Hailey Johnson, a junior in the data science program, worked on the historical study of n=30.

“N = 30 has become a sort of magic number for a sample size to be considered large,” she explained. “This can be problematic, because with less normal populations, you’ll usually need bigger samples for the means to look normal. So, why are textbooks and even the AP exam using this, when there’s no specific reason behind 30? Where did this come from? To try to answer this, we dug through textbooks and publications to build a timeline of ‘n=30.’”

Experiential learning and problem solving

One of the biggest takeaways the faculty in statistics were hoping to impart on their students was the value in problem solving and decision making.

“When you finish college, you won’t have a teacher standing over your shoulder saying ‘Correct. Incorrect. Oh, how about you try this?’” said Prytherch. “We’re trying to teach them to learn how to be a person who can learn. In our discipline there are usually many ways to approach a problem and the choice of analysis method isn’t always obvious.”

Johnson said her biggest takeaway was the importance of reasoning in statistics.

“When I took my first statistics class, each new concept was fun because there was a pattern and a solution,” she said. “However, in real-world applications, more care should be involved than ‘n > 30 means you can assume normality.’ The problem with sticking to these easy patterns is that we can be led astray by not being careful with real data, and our conclusions could be false or misleading … I feel more confident for postgrad with this [experience] under my belt.”

Hogan said her biggest takeaway was discovering how many directions a statistical project can go.

“It is important to try to predict what analyses will give us the most information about what we care about,” she said. “This experience helped me prepare for life after school because it was my first time getting a dataset, and not being told exactly what to do with it. In my classes, when we are given datasets, we are also told what specific things to look for and analyze. This was my first time choosing what to analyze myself, and what things I thought were important to our research questions.”

Her other takeaway?

“Statistics is so cool!” she said. “I encourage anyone who is an analytical thinker and is curious about the world around them to look into a statistics major or minor, or even just take a few data science courses online. A lot of people are scared by the fact that stats is so math-heavy.

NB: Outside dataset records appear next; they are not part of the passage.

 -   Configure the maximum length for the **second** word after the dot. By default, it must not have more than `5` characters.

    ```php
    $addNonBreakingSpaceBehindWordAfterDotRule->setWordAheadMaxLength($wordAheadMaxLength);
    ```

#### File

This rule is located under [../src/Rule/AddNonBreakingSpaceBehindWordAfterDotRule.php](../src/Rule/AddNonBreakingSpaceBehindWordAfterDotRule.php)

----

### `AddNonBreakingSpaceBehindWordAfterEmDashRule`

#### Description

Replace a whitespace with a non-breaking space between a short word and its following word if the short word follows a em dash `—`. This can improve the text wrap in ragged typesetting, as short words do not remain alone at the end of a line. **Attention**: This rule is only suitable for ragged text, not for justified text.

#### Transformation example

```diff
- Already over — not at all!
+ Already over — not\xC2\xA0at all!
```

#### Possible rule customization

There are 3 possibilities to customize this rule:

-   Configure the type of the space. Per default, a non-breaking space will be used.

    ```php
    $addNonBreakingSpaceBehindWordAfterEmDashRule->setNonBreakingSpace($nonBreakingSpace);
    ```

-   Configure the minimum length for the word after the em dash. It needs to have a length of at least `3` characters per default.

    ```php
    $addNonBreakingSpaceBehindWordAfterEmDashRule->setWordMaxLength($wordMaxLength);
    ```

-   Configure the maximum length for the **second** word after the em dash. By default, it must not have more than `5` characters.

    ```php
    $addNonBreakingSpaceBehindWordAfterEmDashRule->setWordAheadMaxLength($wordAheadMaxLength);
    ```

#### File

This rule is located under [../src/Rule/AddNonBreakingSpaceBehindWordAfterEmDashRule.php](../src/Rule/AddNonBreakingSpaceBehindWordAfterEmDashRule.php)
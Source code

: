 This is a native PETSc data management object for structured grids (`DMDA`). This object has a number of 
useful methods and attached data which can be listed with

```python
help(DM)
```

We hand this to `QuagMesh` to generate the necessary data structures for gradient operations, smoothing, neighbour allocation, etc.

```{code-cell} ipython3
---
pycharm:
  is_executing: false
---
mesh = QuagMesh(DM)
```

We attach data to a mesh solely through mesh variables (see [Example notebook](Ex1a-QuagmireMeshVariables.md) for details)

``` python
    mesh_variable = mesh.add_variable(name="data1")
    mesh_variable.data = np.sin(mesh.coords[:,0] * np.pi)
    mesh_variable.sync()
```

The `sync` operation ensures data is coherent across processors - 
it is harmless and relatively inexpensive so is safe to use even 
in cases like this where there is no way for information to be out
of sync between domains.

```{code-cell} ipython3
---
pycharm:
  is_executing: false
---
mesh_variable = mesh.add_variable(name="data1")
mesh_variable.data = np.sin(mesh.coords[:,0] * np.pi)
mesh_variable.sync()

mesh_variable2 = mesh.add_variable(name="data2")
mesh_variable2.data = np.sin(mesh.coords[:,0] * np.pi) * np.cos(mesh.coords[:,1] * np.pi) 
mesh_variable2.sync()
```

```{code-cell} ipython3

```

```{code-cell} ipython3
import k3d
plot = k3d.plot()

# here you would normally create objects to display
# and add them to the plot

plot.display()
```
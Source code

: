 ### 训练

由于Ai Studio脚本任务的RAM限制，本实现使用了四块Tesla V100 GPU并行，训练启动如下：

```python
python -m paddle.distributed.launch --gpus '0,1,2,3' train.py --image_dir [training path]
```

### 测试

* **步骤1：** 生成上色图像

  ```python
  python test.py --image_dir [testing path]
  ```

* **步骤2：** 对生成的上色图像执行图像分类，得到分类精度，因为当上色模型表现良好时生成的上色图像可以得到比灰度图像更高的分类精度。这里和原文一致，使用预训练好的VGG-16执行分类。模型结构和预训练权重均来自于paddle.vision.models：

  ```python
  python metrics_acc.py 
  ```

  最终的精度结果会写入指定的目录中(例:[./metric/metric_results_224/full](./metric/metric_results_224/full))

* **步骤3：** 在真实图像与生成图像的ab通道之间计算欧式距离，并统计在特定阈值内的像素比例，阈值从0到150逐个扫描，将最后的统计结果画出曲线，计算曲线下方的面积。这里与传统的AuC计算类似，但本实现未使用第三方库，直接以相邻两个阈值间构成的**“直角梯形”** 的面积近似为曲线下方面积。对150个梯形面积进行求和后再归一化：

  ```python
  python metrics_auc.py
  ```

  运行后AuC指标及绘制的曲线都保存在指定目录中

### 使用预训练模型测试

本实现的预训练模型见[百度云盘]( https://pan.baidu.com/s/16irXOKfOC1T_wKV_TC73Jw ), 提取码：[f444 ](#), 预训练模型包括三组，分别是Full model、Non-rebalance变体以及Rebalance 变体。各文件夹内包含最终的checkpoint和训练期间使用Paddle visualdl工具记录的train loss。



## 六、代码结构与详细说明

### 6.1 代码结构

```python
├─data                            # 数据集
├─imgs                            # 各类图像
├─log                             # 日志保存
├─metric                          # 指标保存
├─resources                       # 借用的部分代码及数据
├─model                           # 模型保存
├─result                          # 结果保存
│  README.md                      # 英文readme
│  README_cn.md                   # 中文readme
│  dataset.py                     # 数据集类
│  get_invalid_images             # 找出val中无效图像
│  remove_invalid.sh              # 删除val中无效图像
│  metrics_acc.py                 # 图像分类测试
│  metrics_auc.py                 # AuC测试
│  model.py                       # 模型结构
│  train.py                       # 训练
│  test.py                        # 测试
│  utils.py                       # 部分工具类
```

In reality though, when applying math concepts to real-life things around us, math can make so much more sense than before – and statistics is all about understanding the real-life things around us.”

After the success of the first statistics summer research program, the department is excited to keep the opportunity rolling on an annual basis.

“My hope and expectation is that not only does it continue each summer, but that it grows in terms of the breadth and the quality of the projects we’re able to offer,” said Prytherch.